> Exercise: Omit every picture and return the rest of the data unaltered.

> Working data:
──────

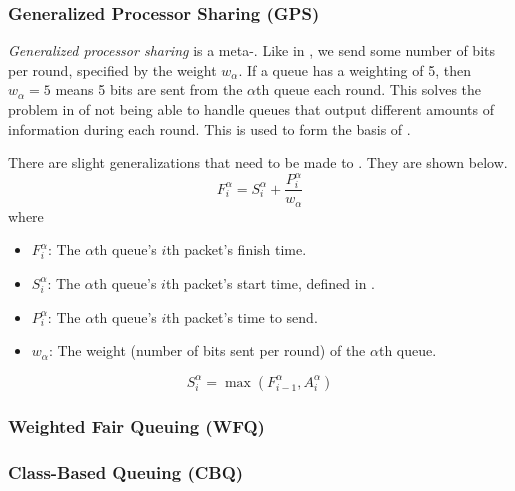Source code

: \subsubsection{Generalized Processor Sharing (GPS)}\label{subsubsec:Generalized_Processor_Sharing}
\begin{definition}\label{def:Generalized_Processor_Sharing}
  \emph{Generalized processor sharing} is a  meta-.
  Like in , we send some number of bits per round, specified by the weight $w_{\alpha}$.
  If a queue has a weighting of 5, then $w_{\alpha} = 5$ means 5 bits are sent from the $\alpha$th queue each round.
  This solves the problem in  of not being able to handle queues that output different amounts of information during each round.
  This is used to form the basis of .

  There are slight generalizations that need to be made to .
  They are shown below.
  \begin{equation}\label{eq:GPS_Finish_Time}
    F_{i}^{\alpha} = S_{i}^{\alpha} + \frac{P_{i}^{\alpha}}{w_{\alpha}}
  \end{equation}
  where
  \begin{itemize}[noitemsep]
  \item $F_{i}^{\alpha}$: The $\alpha$th queue's $i$th packet's finish time.
  \item $S_{i}^{\alpha}$: The $\alpha$th queue's $i$th packet's start time, defined in .
  \item $P_{i}^{\alpha}$: The $\alpha$th queue's $i$th packet's time to send.
  \item $w_{\alpha}$: The weight (number of bits sent per round) of the $\alpha$th queue.
  \end{itemize}

  \begin{equation}\label{eq:GPS_Start_Time}
    S_{i}^{\alpha} = \max \left( F_{i-1}^{\alpha}, A_{i}^{\alpha} \right)
  \end{equation}
\end{definition}

\subsubsection{Weighted Fair Queuing (WFQ)}\label{subsubsec:Weighted_Fair_Queuing}
\subsubsection{Class-Based Queuing (CBQ)}\label{subsubsec:Class_Based_Queuing}
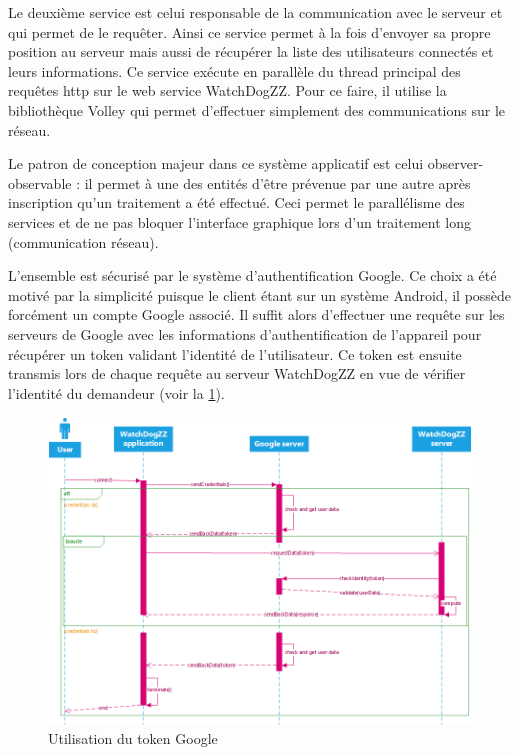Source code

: Le deuxième service est celui responsable de la communication avec le serveur et qui permet de le requêter. Ainsi ce service permet à la fois d’envoyer sa propre position au serveur mais aussi de récupérer la liste des utilisateurs connectés et leurs informations. Ce service exécute en parallèle du thread principal des requêtes http sur le web service WatchDogZZ. Pour ce faire, il utilise la bibliothèque Volley qui permet d’effectuer simplement des communications sur le réseau.

Le patron de conception majeur dans ce système applicatif est celui observer-observable : il permet à une des entités d’être prévenue par une autre après inscription qu’un traitement a été effectué. Ceci permet le parallélisme des services et de ne pas bloquer l’interface graphique lors d’un traitement long (communication réseau).

L’ensemble est sécurisé par le système d’authentification Google. Ce choix a été motivé par la simplicité puisque le client étant sur un système Android, il possède forcément un compte Google associé. Il suffit alors d’effectuer une requête sur les serveurs de Google avec les informations d’authentification de l’appareil pour récupérer un token validant l’identité de l’utilisateur. Ce token est ensuite transmis lors de chaque requête au serveur WatchDogZZ en vue de vérifier l’identité du demandeur (voir la \ref{token}).

\begin{figure}
    \centering
    \includegraphics{./img/android-token.png}
    \caption{Utilisation du token Google}
    \label{token}
\end{figure}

──────

> Answer below:
Source code

: \subsubsection{Generalized Processor Sharing (GPS)}\label{subsubsec:Generalized_Processor_Sharing}
\begin{definition}\label{def:Generalized_Processor_Sharing}
  \emph{Generalized processor sharing} is a  meta-.
  Like in , we send some number of bits per round, specified by the weight $w_{\alpha}$.
  If a queue has a weighting of 5, then $w_{\alpha} = 5$ means 5 bits are sent from the $\alpha$th queue each round.
  This solves the problem in  of not being able to handle queues that output different amounts of information during each round.
  This is used to form the basis of .

  There are slight generalizations that need to be made to .
  They are shown below.
  \begin{equation}\label{eq:GPS_Finish_Time}
    F_{i}^{\alpha} = S_{i}^{\alpha} + \frac{P_{i}^{\alpha}}{w_{\alpha}}
  \end{equation}
  where
  \begin{itemize}[noitemsep]
  \item $F_{i}^{\alpha}$: The $\alpha$th queue's $i$th packet's finish time.
  \item $S_{i}^{\alpha}$: The $\alpha$th queue's $i$th packet's start time, defined in .
  \item $P_{i}^{\alpha}$: The $\alpha$th queue's $i$th packet's time to send.
  \item $w_{\alpha}$: The weight (number of bits sent per round) of the $\alpha$th queue.
  \end{itemize}

  \begin{equation}\label{eq:GPS_Start_Time}
    S_{i}^{\alpha} = \max \left( F_{i-1}^{\alpha}, A_{i}^{\alpha} \right)
  \end{equation}
\end{definition}

\subsubsection{Weighted Fair Queuing (WFQ)}\label{subsubsec:Weighted_Fair_Queuing}
\subsubsection{Class-Based Queuing (CBQ)}\label{subsubsec:Class_Based_Queuing}
Source code

: Le deuxième service est celui responsable de la communication avec le serveur et qui permet de le requêter. Ainsi ce service permet à la fois d’envoyer sa propre position au serveur mais aussi de récupérer la liste des utilisateurs connectés et leurs informations. Ce service exécute en parallèle du thread principal des requêtes http sur le web service WatchDogZZ. Pour ce faire, il utilise la bibliothèque Volley qui permet d’effectuer simplement des communications sur le réseau.

Le patron de conception majeur dans ce système applicatif est celui observer-observable : il permet à une des entités d’être prévenue par une autre après inscription qu’un traitement a été effectué. Ceci permet le parallélisme des services et de ne pas bloquer l’interface graphique lors d’un traitement long (communication réseau).

L’ensemble est sécurisé par le système d’authentification Google. Ce choix a été motivé par la simplicité puisque le client étant sur un système Android, il possède forcément un compte Google associé. Il suffit alors d’effectuer une requête sur les serveurs de Google avec les informations d’authentification de l’appareil pour récupérer un token validant l’identité de l’utilisateur. Ce token est ensuite transmis lors de chaque requête au serveur WatchDogZZ en vue de vérifier l’identité du demandeur (voir la \ref{token}).

\begin{figure}
    \centering
    \includegraphics{./img/android-token.png}
    \caption{Utilisation du token Google}
    \label{token}
\end{figure}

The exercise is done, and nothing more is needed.